WORK ITEM »
In the material below, find the line with "# Electronics #" and the line with "- ex) 4000바이트", then output both and every line between them exactly, omitting pictures.
----------
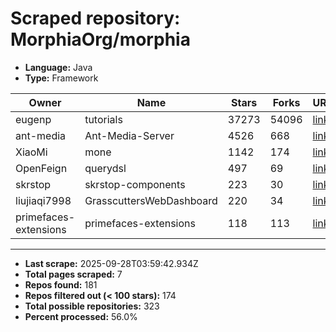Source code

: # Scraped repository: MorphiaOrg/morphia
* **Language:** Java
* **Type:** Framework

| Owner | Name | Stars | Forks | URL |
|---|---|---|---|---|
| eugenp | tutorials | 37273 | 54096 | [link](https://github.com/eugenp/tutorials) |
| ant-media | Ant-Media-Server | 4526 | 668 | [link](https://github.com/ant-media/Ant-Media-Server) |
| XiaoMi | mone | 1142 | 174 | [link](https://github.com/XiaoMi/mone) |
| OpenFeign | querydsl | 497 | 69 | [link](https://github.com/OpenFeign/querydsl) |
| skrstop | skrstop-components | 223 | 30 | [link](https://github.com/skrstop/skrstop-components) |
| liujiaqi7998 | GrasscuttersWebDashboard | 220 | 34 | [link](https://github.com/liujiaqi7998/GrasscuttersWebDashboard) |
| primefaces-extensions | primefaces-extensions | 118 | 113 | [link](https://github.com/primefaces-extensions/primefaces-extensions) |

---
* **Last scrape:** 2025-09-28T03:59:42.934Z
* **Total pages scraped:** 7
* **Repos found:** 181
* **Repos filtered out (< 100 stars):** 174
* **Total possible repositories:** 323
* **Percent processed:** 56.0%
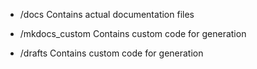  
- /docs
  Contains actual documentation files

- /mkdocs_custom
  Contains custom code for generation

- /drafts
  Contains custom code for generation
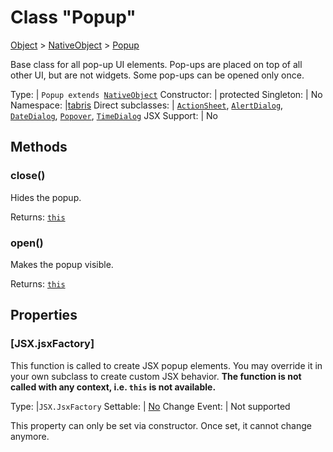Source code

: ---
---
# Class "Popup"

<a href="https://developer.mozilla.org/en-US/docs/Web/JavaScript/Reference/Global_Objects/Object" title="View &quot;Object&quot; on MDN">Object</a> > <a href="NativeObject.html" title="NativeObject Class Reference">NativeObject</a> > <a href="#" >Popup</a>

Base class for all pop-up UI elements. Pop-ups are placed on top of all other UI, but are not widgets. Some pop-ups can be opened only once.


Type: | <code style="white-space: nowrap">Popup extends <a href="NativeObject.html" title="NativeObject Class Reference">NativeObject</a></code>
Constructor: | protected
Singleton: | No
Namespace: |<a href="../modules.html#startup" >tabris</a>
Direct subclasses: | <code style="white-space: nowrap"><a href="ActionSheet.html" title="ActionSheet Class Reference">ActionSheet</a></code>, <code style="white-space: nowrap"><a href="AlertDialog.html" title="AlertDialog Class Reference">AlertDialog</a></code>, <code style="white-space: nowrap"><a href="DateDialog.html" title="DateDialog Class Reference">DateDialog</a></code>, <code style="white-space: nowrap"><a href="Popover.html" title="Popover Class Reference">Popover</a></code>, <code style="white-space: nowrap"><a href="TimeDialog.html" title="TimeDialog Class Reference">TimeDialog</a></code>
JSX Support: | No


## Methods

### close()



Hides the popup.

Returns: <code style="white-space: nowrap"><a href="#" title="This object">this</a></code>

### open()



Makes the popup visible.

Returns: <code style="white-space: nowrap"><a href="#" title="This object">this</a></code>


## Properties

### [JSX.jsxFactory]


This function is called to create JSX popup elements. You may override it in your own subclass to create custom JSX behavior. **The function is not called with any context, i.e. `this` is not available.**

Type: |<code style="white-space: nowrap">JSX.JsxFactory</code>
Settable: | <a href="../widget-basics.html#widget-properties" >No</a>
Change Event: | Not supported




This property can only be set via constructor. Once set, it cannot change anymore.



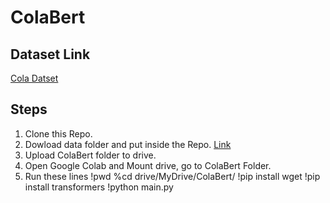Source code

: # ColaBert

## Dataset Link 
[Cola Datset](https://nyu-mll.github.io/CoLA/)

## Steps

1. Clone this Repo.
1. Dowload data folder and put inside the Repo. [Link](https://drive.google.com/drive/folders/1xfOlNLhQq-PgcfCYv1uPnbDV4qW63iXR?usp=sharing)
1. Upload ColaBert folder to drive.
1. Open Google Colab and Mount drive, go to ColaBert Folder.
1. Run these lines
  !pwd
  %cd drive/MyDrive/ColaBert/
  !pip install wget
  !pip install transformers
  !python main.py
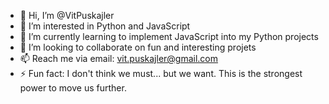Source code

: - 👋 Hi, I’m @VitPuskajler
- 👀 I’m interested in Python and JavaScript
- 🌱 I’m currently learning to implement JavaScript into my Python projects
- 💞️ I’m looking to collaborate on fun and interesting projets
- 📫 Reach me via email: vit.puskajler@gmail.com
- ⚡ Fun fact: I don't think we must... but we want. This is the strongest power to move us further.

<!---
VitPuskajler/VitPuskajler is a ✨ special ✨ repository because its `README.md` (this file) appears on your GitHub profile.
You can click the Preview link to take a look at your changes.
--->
----------
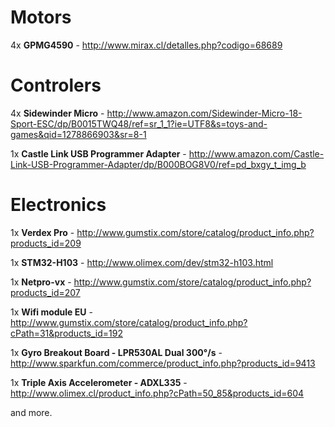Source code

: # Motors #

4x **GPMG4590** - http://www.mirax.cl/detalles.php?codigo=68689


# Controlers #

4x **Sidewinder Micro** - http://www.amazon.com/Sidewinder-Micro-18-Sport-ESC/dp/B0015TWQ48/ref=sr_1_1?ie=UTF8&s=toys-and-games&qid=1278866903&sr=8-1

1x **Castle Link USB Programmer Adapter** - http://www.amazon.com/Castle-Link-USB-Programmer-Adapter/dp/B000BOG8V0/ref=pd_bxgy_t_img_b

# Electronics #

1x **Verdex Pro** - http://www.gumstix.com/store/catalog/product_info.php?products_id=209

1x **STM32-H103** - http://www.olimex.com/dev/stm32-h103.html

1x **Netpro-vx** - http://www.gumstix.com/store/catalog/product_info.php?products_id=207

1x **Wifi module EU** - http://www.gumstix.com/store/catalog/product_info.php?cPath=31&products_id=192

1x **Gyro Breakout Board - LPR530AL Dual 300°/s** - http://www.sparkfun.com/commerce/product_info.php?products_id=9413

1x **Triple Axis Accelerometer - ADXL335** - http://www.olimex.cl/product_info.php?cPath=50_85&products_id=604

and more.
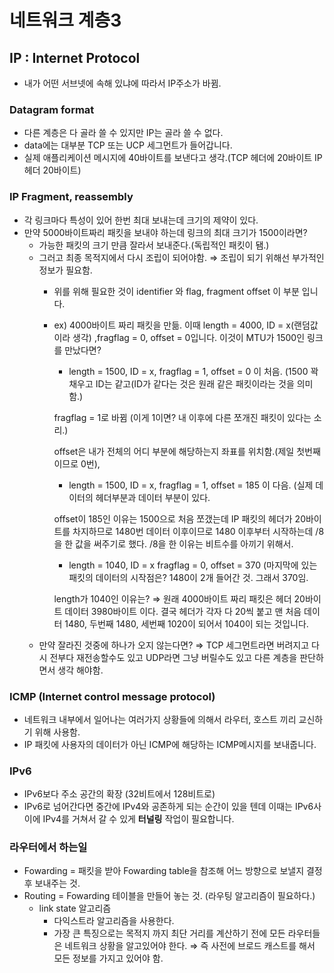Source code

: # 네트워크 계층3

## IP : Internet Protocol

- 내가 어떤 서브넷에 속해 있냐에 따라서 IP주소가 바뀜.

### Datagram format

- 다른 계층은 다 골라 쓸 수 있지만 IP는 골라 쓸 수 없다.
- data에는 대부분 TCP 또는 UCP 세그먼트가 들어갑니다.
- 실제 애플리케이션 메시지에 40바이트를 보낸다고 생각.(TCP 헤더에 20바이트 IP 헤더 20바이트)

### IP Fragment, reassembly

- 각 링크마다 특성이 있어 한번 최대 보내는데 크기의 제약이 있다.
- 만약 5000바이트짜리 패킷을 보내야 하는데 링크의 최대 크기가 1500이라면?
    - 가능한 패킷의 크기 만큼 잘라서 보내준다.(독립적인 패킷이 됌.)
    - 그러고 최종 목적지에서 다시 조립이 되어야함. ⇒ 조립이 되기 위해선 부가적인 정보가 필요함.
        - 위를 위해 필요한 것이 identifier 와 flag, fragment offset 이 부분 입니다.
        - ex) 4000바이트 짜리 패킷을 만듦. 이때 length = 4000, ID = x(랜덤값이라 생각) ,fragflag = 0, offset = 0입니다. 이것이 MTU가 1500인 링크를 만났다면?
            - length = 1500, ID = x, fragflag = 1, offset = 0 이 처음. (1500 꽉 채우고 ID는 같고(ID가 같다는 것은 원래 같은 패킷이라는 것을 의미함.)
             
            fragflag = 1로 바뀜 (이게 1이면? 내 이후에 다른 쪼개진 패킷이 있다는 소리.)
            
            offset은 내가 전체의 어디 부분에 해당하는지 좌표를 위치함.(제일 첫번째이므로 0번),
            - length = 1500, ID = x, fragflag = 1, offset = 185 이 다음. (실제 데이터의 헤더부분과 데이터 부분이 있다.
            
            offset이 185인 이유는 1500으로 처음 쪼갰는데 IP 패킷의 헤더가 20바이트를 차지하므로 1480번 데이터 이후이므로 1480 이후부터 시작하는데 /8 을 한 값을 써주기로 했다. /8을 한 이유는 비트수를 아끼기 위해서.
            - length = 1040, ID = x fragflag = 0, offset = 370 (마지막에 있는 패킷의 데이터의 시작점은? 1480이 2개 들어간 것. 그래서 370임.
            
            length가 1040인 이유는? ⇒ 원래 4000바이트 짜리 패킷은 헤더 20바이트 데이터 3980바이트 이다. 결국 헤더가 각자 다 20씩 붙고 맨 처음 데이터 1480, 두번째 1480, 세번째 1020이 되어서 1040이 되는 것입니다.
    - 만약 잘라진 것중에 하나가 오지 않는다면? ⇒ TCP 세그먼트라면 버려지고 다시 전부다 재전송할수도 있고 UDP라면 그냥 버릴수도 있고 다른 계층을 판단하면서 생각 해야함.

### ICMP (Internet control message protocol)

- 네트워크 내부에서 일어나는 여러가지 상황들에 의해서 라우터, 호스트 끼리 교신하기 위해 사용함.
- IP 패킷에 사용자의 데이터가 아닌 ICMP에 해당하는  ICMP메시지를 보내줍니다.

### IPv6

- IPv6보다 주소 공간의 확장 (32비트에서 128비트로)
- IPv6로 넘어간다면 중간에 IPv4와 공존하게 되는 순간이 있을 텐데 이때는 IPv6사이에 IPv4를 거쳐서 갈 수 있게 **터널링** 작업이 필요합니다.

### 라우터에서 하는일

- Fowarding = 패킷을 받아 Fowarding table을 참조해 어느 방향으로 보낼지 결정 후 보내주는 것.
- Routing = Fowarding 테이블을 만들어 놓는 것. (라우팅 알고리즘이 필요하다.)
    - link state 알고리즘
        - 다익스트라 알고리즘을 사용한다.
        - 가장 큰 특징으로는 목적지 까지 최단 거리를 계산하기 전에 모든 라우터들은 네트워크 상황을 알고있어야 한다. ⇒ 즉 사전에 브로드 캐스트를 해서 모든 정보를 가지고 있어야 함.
----------
EXERCISE SOLUTION »
# Electronics #

1x **Verdex Pro** - http://www.gumstix.com/store/catalog/product_info.php?products_id=209

1x **STM32-H103** - http://www.olimex.com/dev/stm32-h103.html

1x **Netpro-vx** - http://www.gumstix.com/store/catalog/product_info.php?products_id=207

1x **Wifi module EU** - http://www.gumstix.com/store/catalog/product_info.php?cPath=31&products_id=192

1x **Gyro Breakout Board - LPR530AL Dual 300°/s** - http://www.sparkfun.com/commerce/product_info.php?products_id=9413

1x **Triple Axis Accelerometer - ADXL335** - http://www.olimex.cl/product_info.php?cPath=50_85&products_id=604

and more.
Source code

: # 네트워크 계층3

## IP : Internet Protocol

- 내가 어떤 서브넷에 속해 있냐에 따라서 IP주소가 바뀜.

### Datagram format

- 다른 계층은 다 골라 쓸 수 있지만 IP는 골라 쓸 수 없다.
- data에는 대부분 TCP 또는 UCP 세그먼트가 들어갑니다.
- 실제 애플리케이션 메시지에 40바이트를 보낸다고 생각.(TCP 헤더에 20바이트 IP 헤더 20바이트)

### IP Fragment, reassembly

- 각 링크마다 특성이 있어 한번 최대 보내는데 크기의 제약이 있다.
- 만약 5000바이트짜리 패킷을 보내야 하는데 링크의 최대 크기가 1500이라면?
    - 가능한 패킷의 크기 만큼 잘라서 보내준다.(독립적인 패킷이 됌.)
    - 그러고 최종 목적지에서 다시 조립이 되어야함. ⇒ 조립이 되기 위해선 부가적인 정보가 필요함.
        - 위를 위해 필요한 것이 identifier 와 flag, fragment offset 이 부분 입니다.
        - ex) 4000바이트 짜리 패킷을 만듦. 이때 length = 4000, ID = x(랜덤값이라 생각) ,fragflag = 0, offset = 0입니다. 이것이 MTU가 1500인 링크를 만났다면?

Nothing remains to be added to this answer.